This arises from the proof of Stochastic (Online) Gradient Descent (SGD) convergence in L.Bottou 'Online Learning and Stochastic Approximations (1998).
In it, he shows that the continuous stochastic process $X_t$ s.t. $D_t = X_t - X_{t-1}$ such that $$ \mathbf{E}[D_t|F_t] < C_1 C_2 \alpha^2_t \ \ \ \ \ \ \ \ \ (1) $$ is convergent because $$ \sum_{t=1}^{\infty} \mathbf{E}[D_t|F_t] < C_1 C_2\sum_t\alpha^2_t< \infty $$ $\alpha_t$ is the learning rate, $X_t$ is the loss function in a neural network/MLP framework, i.e. $$ 0<X_t \overset{a.s.}{\to_t} X^{\infty}< \infty \ \ \ \text{(Equation 4.30)} $$ Which is then used to prove that the gradient of the loss function $\nabla X_t \overset{a.s.}{\to_t} 0$ (Equations 5.16-5.21), i.e. the algorithm converges to the local minimum.

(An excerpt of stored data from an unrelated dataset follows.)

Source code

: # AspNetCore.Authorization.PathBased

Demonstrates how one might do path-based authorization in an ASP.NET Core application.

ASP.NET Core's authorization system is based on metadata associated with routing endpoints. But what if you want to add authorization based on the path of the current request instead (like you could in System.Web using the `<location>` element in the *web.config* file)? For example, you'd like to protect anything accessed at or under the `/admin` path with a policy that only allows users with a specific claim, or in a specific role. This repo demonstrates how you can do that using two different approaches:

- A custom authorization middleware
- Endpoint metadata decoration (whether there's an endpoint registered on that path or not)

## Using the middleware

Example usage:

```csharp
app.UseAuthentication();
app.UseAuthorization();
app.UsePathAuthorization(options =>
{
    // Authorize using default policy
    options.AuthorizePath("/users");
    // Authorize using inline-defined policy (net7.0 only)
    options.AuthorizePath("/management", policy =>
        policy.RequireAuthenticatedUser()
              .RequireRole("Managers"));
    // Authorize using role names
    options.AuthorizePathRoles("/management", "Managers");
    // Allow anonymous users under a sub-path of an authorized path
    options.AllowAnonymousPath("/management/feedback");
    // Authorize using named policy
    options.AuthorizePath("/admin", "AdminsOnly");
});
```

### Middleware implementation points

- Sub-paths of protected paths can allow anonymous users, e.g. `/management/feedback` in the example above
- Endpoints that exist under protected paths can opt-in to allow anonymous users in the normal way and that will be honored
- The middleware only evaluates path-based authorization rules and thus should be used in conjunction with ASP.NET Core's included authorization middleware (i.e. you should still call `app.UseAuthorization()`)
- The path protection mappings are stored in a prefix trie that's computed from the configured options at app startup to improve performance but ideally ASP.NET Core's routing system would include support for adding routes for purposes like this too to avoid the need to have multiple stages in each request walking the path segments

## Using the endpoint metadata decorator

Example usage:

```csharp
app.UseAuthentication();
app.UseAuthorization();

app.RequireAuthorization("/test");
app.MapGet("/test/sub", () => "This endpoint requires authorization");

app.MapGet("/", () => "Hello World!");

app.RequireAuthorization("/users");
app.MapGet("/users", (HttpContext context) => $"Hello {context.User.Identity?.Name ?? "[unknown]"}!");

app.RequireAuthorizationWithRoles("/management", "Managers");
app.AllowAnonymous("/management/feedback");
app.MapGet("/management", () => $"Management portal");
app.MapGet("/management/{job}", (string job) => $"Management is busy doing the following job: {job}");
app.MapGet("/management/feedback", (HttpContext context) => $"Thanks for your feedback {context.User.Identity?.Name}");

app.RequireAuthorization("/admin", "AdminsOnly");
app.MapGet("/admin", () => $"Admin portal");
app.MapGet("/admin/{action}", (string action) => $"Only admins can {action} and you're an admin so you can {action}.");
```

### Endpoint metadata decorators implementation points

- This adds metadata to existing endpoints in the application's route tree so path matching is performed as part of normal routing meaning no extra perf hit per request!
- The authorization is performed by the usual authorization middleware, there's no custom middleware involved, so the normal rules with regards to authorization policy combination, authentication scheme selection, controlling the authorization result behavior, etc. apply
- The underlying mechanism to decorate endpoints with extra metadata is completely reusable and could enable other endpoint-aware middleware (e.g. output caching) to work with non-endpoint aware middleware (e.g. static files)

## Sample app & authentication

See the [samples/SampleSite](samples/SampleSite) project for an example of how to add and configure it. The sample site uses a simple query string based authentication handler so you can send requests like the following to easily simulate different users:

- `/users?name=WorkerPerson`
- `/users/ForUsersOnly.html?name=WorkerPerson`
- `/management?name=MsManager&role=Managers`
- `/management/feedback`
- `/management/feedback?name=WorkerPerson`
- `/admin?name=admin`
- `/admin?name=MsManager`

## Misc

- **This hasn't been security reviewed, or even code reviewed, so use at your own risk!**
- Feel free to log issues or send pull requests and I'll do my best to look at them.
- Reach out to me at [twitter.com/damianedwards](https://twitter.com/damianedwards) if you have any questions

My question is: what if we replace (1), for example, with
$$
\mathbf{E}[X_{t+1}-X_{t}|\mathcal{F}_t] \sim N(0,1)
$$
Will the convergence of $\nabla X_t$ still hold? What I understand is that
$$
\sum_{t=1}^{T}\mathbf{E}[X_{t+1}-X_{t}|\mathcal{F}_t] = 0
$$
since we do not need to worry about the conditions of Fubini-Tonelli theorem, the sum of infinite expectation is still $0$. If it is, then by the same argument as in the paper, $X_t \overset{a.s.}{\to_t} X^{\infty} < \infty$ and $\nabla X_t \overset{a.s.}{\to}0$. Is this reasoning correct?